One year on...
- 27 Jun 08, 10:48 AM
It was not meant to be like this. Gordon Brown badgered Tony Blair to leave office so that Labour could be renewed. He entered No 10 promising change. There has been no renewal and the most obvious change is a collapse in support for his party.
On this unhappy anniversary friends will mutter, foes will shout about the prime minister's misjudgements ranging from 'the election that never was' to the 10p tax debacle.
Too few, though, will mention the economy or note that, across the channel, a politician with none of Gordon Brown's alleged flaws - the charismatic master of communications Nicolas Sarkozy is not faring much better. And yet even when it comes to the economy, apparently Gordon Brown's strongest suit, mistakes have been made again and again.

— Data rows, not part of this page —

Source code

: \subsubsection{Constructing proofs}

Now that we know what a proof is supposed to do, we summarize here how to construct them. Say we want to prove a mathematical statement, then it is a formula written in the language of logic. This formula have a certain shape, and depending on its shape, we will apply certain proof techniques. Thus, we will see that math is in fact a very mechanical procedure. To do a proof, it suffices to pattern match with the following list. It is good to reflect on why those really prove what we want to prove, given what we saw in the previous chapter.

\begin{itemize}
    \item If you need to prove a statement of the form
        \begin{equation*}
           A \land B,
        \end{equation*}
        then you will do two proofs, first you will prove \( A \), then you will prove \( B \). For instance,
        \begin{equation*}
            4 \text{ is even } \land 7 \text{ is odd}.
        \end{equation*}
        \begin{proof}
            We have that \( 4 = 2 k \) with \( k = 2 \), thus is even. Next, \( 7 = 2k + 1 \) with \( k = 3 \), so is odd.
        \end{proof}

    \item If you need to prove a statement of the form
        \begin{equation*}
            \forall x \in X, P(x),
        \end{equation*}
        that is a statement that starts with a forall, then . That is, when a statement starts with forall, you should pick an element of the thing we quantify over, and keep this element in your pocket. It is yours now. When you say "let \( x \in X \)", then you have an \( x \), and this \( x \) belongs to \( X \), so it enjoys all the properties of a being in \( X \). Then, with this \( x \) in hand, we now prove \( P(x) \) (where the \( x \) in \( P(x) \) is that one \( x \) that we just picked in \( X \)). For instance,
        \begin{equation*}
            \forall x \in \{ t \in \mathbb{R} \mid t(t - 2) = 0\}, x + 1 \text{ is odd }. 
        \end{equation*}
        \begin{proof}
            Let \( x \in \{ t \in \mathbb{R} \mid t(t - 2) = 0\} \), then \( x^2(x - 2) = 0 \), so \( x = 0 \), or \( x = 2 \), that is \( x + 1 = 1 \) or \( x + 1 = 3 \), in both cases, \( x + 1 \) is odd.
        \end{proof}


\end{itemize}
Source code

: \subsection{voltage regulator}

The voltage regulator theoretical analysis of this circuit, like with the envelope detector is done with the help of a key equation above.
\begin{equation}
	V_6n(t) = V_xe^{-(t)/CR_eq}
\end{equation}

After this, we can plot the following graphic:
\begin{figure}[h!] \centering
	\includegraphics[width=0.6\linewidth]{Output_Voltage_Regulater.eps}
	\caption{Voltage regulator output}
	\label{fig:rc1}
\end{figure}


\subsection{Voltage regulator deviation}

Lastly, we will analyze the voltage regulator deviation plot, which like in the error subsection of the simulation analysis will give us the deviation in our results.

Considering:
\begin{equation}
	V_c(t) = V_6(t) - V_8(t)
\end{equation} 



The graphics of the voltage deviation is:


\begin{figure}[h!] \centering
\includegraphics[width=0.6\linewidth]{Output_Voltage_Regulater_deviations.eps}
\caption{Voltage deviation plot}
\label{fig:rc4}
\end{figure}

Last summer when the red warning lights were flashing on Wall Street, the chancellor was persuaded to deliver an inheritance tax cutting pre-budget report aimed not at the averting or ameliorating the crisis ahead but, instead, at winning an election that was never, in fact, called. He now regrets it.
As the credit crunch bit, fuel and food prices soared and the scrapping of 10p tax rate loomed, a gloomy budget did - well - almost nothing. The prime minister has told friends that he regards this as a "missed opportunity". The chancellor has told his friends that he could do nothing about the 10p tax problem because Gordon Brown was still in denial about it. As it was, weeks later an emergency statement conjured up £2.7 billion to help hard pressed families.
It is not that Gordon Brown, or indeed any politician, could have averted the economic crisis. It is not that there is that much more he could have done given there was no money. What insiders do accept, though, is that the PM has looked behind the economic curve and his government have made a series of tax decisions that have had to be amended or abandoned reducing confidence in the government's economic decision taking.
Team Brown curse their bad economic luck. They regret their economic mistakes. They hope that one day their man will be given credit for those long term decisions he likes to talk of so much - expanding nuclear power, speeding up the planning system and his recent efforts to improve the working of oil markets - all designed to make us a stronger economy in the long run.
They - he - must hope that in the words of that old election song "things can only get better" in year two...or, if not then, year three.